Washington, D.C. Attorney General Karl Racine also announced on Thursday that he would be suing the National Rifle Association Foundation, claiming donor money meant to fund firearms safety and training was instead “diverted to support wasteful spending by the NRA and its executives.”

The New York attorney general’s office opened its investigation of the NRA in April 2019 after a report from The Trace revealed financial mismanagement in the group that apparently allowed top vendors and executives to receive hundreds of millions of dollars in payouts.

The lawsuit accuses NRA higher-ups of “enriching themselves” with donor money. In James’ crosshairs are Chief Executive Wayne LaPierre, former general counsel John Frazer, former Chief Financial Officer Woody Phillips, and former chief of staff Joshua Powell.

Frazer “had only a brief 18-month tenure in private practice and was unprepared to manage the legal and regulatory affairs of the NRA,” the lawsuit alleges.

Following The Trace’s explosive report last year, the gun lobby has started to collapse amid infighting with top executives and ad agency Ackerman McQueen. Board members began jumping ship nearly a year ago after it was discovered that LaPierre had billed Ackerman McQueen for more than half a million dollars over the years. LaPierre also went on a $39,000 shopping spree at a Beverly Hills store on Ackerman McQueen’s dime, according to The Wall Street Journal.

The NRA is now suing Ackerman McQueen, which led to the ad agency severing ties with the gun lobby and shutting down NRATV, the propaganda arm of the group that served to spew faux-outrage and conspiracy theories.

In a separate lawsuit filed in August 2019 against the NRA’s former second-in-command Oliver North, the NRA alleged that North engaged in an extortion plot to oust LaPierre.
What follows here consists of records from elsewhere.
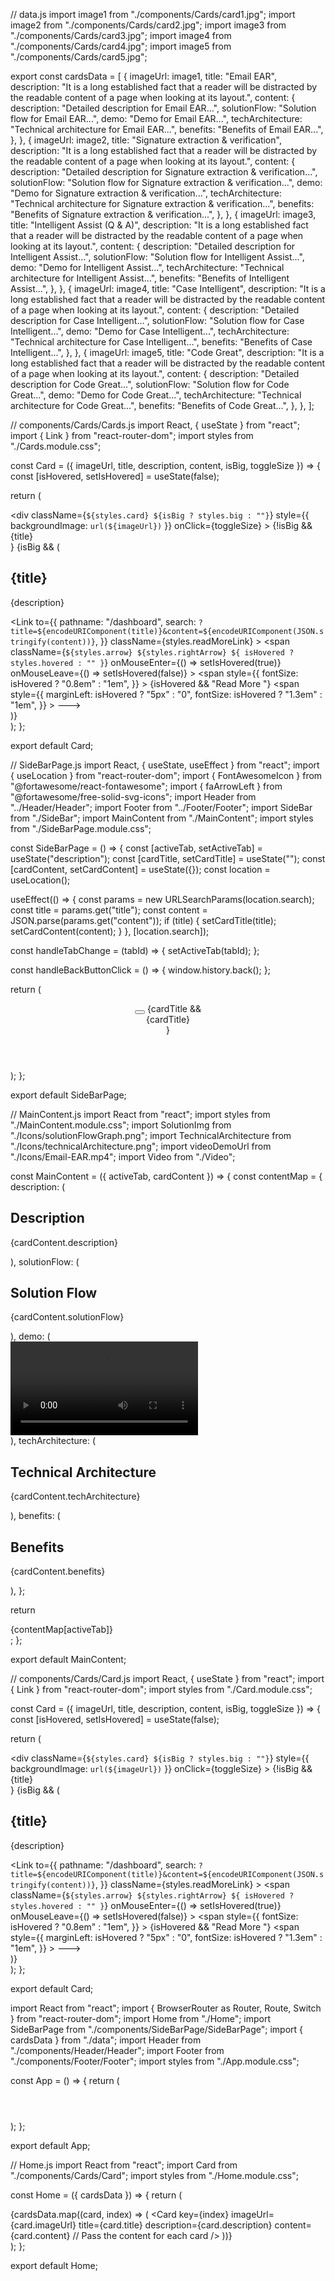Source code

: 
// data.js
import image1 from "./components/Cards/card1.jpg";
import image2 from "./components/Cards/card2.jpg";
import image3 from "./components/Cards/card3.jpg";
import image4 from "./components/Cards/card4.jpg";
import image5 from "./components/Cards/card5.jpg";

export const cardsData = [
  {
    imageUrl: image1,
    title: "Email EAR",
    description: "It is a long established fact that a reader will be distracted by the readable content of a page when looking at its layout.",
    content: {
      description: "Detailed description for Email EAR...",
      solutionFlow: "Solution flow for Email EAR...",
      demo: "Demo for Email EAR...",
      techArchitecture: "Technical architecture for Email EAR...",
      benefits: "Benefits of Email EAR...",
    },
  },
  {
    imageUrl: image2,
    title: "Signature extraction & verification",
    description: "It is a long established fact that a reader will be distracted by the readable content of a page when looking at its layout.",
    content: {
      description: "Detailed description for Signature extraction & verification...",
      solutionFlow: "Solution flow for Signature extraction & verification...",
      demo: "Demo for Signature extraction & verification...",
      techArchitecture: "Technical architecture for Signature extraction & verification...",
      benefits: "Benefits of Signature extraction & verification...",
    },
  },
  {
    imageUrl: image3,
    title: "Intelligent Assist (Q & A)",
    description: "It is a long established fact that a reader will be distracted by the readable content of a page when looking at its layout.",
    content: {
      description: "Detailed description for Intelligent Assist...",
      solutionFlow: "Solution flow for Intelligent Assist...",
      demo: "Demo for Intelligent Assist...",
      techArchitecture: "Technical architecture for Intelligent Assist...",
      benefits: "Benefits of Intelligent Assist...",
    },
  },
  {
    imageUrl: image4,
    title: "Case Intelligent",
    description: "It is a long established fact that a reader will be distracted by the readable content of a page when looking at its layout.",
    content: {
      description: "Detailed description for Case Intelligent...",
      solutionFlow: "Solution flow for Case Intelligent...",
      demo: "Demo for Case Intelligent...",
      techArchitecture: "Technical architecture for Case Intelligent...",
      benefits: "Benefits of Case Intelligent...",
    },
  },
  {
    imageUrl: image5,
    title: "Code Great",
    description: "It is a long established fact that a reader will be distracted by the readable content of a page when looking at its layout.",
    content: {
      description: "Detailed description for Code Great...",
      solutionFlow: "Solution flow for Code Great...",
      demo: "Demo for Code Great...",
      techArchitecture: "Technical architecture for Code Great...",
      benefits: "Benefits of Code Great...",
    },
  },
];





// components/Cards/Cards.js
import React, { useState } from "react";
import { Link } from "react-router-dom";
import styles from "./Cards.module.css";

const Card = ({ imageUrl, title, description, content, isBig, toggleSize }) => {
  const [isHovered, setIsHovered] = useState(false);

  return (
    <div className={styles.cardsContainer}>
      <div
        className={`${styles.card} ${isBig ? styles.big : ""}`}
        style={{ backgroundImage: `url(${imageUrl})` }}
        onClick={toggleSize}
      >
        {!isBig && <div className={styles.cardTitle}>{title}</div>}
        {isBig && (
          <div className={styles.cardContent}>
            <h2>{title}</h2>
            <p>{description}</p>
            <Link
              to={{
                pathname: "/dashboard",
                search: `?title=${encodeURIComponent(title)}&content=${encodeURIComponent(JSON.stringify(content))}`,
              }}
              className={styles.readMoreLink}
            >
              <span
                className={`${styles.arrow} ${styles.rightArrow} ${
                  isHovered ? styles.hovered : ""
                }`}
                onMouseEnter={() => setIsHovered(true)}
                onMouseLeave={() => setIsHovered(false)}
              >
                <span
                  style={{
                    fontSize: isHovered ? "0.8em" : "1em",
                  }}
                >
                  {isHovered && "Read More "}
                </span>
                <span
                  style={{
                    marginLeft: isHovered ? "5px" : "0",
                    fontSize: isHovered ? "1.3em" : "1em",
                  }}
                >
                  &#129106;
                </span>
              </span>
            </Link>
          </div>
        )}
      </div>
    </div>
  );
};

export default Card;





// SideBarPage.js
import React, { useState, useEffect } from "react";
import { useLocation } from "react-router-dom";
import { FontAwesomeIcon } from "@fortawesome/react-fontawesome";
import { faArrowLeft } from "@fortawesome/free-solid-svg-icons";
import Header from "../Header/Header";
import Footer from "../Footer/Footer";
import SideBar from "./SideBar";
import MainContent from "./MainContent";
import styles from "./SideBarPage.module.css";

const SideBarPage = () => {
  const [activeTab, setActiveTab] = useState("description");
  const [cardTitle, setCardTitle] = useState("");
  const [cardContent, setCardContent] = useState({});
  const location = useLocation();

  useEffect(() => {
    const params = new URLSearchParams(location.search);
    const title = params.get("title");
    const content = JSON.parse(params.get("content"));
    if (title) {
      setCardTitle(title);
      setCardContent(content);
    }
  }, [location.search]);

  const handleTabChange = (tabId) => {
    setActiveTab(tabId);
  };

  const handleBackButtonClick = () => {
    window.history.back();
  };

  return (
    <div className={styles.sideBarPage}>
      <Header />
      <div className={styles.header}>
        <button onClick={handleBackButtonClick} className={styles.backButton}>
          <FontAwesomeIcon icon={faArrowLeft} />
        </button>
        {cardTitle && <div className={styles.cardTitle}>{cardTitle}</div>}
      </div>
      <div className={styles.contentWrapper}>
        <SideBar activeTab={activeTab} handleTabChange={handleTabChange} />
        <MainContent activeTab={activeTab} cardContent={cardContent} />
      </div>
      <Footer />
    </div>
  );
};

export default SideBarPage;






// MainContent.js
import React from "react";
import styles from "./MainContent.module.css";
import SolutionImg from "./Icons/solutionFlowGraph.png";
import TechnicalArchitecture from "./Icons/technicalArchitecture.png";
import videoDemoUrl from "./Icons/Email-EAR.mp4";
import Video from "./Video";

const MainContent = ({ activeTab, cardContent }) => {
  const contentMap = {
    description: (
      <div>
        <h2>Description</h2>
        <p>{cardContent.description}</p>
      </div>
    ),
    solutionFlow: (
      <div>
        <h2>Solution Flow</h2>
        <p>{cardContent.solutionFlow}</p>
      </div>
    ),
    demo: (
      <div>
        <Video src={videoDemoUrl} />
        <p>{cardContent.demo}</p>
      </div>
    ),
    techArchitecture: (
      <div>
        <h2>Technical Architecture</h2>
        <p>{cardContent.techArchitecture}</p>
      </div>
    ),
    benefits: (
      <div>
        <h2>Benefits</h2>
        <p>{cardContent.benefits}</p>
      </div>
    ),
  };

  return <div className={styles.mainContent}>{contentMap[activeTab]}</div>;
};

export default MainContent;







// components/Cards/Card.js
import React, { useState } from "react";
import { Link } from "react-router-dom";
import styles from "./Card.module.css";

const Card = ({ imageUrl, title, description, content, isBig, toggleSize }) => {
  const [isHovered, setIsHovered] = useState(false);

  return (
    <div className={styles.cardsContainer}>
      <div
        className={`${styles.card} ${isBig ? styles.big : ""}`}
        style={{ backgroundImage: `url(${imageUrl})` }}
        onClick={toggleSize}
      >
        {!isBig && <div className={styles.cardTitle}>{title}</div>}
        {isBig && (
          <div className={styles.cardContent}>
            <h2>{title}</h2>
            <p>{description}</p>
            <Link
              to={{
                pathname: "/dashboard",
                search: `?title=${encodeURIComponent(title)}&content=${encodeURIComponent(JSON.stringify(content))}`,
              }}
              className={styles.readMoreLink}
            >
              <span
                className={`${styles.arrow} ${styles.rightArrow} ${
                  isHovered ? styles.hovered : ""
                }`}
                onMouseEnter={() => setIsHovered(true)}
                onMouseLeave={() => setIsHovered(false)}
              >
                <span
                  style={{
                    fontSize: isHovered ? "0.8em" : "1em",
                  }}
                >
                  {isHovered && "Read More "}
                </span>
                <span
                  style={{
                    marginLeft: isHovered ? "5px" : "0",
                    fontSize: isHovered ? "1.3em" : "1em",
                  }}
                >
                  &#129106;
                </span>
              </span>
            </Link>
          </div>
        )}
      </div>
    </div>
  );
};

export default Card;






import React from "react";
import { BrowserRouter as Router, Route, Switch } from "react-router-dom";
import Home from "./Home";
import SideBarPage from "./components/SideBarPage/SideBarPage";
import { cardsData } from "./data";
import Header from "./components/Header/Header";
import Footer from "./components/Footer/Footer";
import styles from "./App.module.css";

const App = () => {
  return (
    <Router>
      <div className={styles.app}>
        <Header />
        <Switch>
          <Route exact path="/">
            <Home cardsData={cardsData} />
          </Route>
          <Route path="/dashboard">
            <SideBarPage />
          </Route>
        </Switch>
        <Footer />
      </div>
    </Router>
  );
};

export default App;







// Home.js
import React from "react";
import Card from "./components/Cards/Card";
import styles from "./Home.module.css";

const Home = ({ cardsData }) => {
  return (
    <div className={styles.cardsContainer}>
      {cardsData.map((card, index) => (
        <Card
          key={index}
          imageUrl={card.imageUrl}
          title={card.title}
          description={card.description}
          content={card.content} // Pass the content for each card
        />
      ))}
    </div>
  );
};

export default Home;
But at the gun group’s annual convention last year, North announced that he was being pushed out.

Leaked NRA documents obtained by HuffPost at the time revealed that North was “deeply concerned about the extraordinary legal fees the NRA has incurred” from attorney Bill Brewer. The letter alleged that $24 million was spent on legal services over a 13-month period in which top executives were receiving massive payouts.

New York’s Department of Financial Services filed civil charges against the NRA in February, accusing it of peddling insurance products — like “Carry Guard” — without a license, in partnership with insurance broker Lockton Companies, CNBC reported.

On Thursday ― the same day it was announced that attorneys general are suing the group ― Jason Ouimet, who runs the NRA’s lobbying arm, told the Washington Free Beacon the group plans to spend “tens of millions” of dollars in battleground states to get President Donald Trump reelected. It’s unclear where that money will come from, but Ouimet claimed it will be from “grassroots” supporters.